Go through the data below and copy each line where the word "github" occurs.

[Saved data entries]
++++++
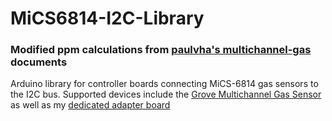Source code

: # MiCS6814-I2C-Library

### Modified ppm calculations from [paulvha's multichannel-gas][3] documents

Arduino library for controller boards connecting MiCS-6814 gas sensors to the I2C bus.
Supported devices include the [Grove Multichannel Gas Sensor][2] as well as my [dedicated adapter board][1]

 [1]: https://github.com/eNBeWe/MiCS6814-I2C-PCB
 [2]: http://wiki.seeedstudio.com/Grove-Multichannel_Gas_Sensor/
 [3]: https://github.com/paulvha/multichannel-gas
++++++
▶ **Expected answer**
 [1]: https://github.com/eNBeWe/MiCS6814-I2C-PCB
 [3]: https://github.com/paulvha/multichannel-gas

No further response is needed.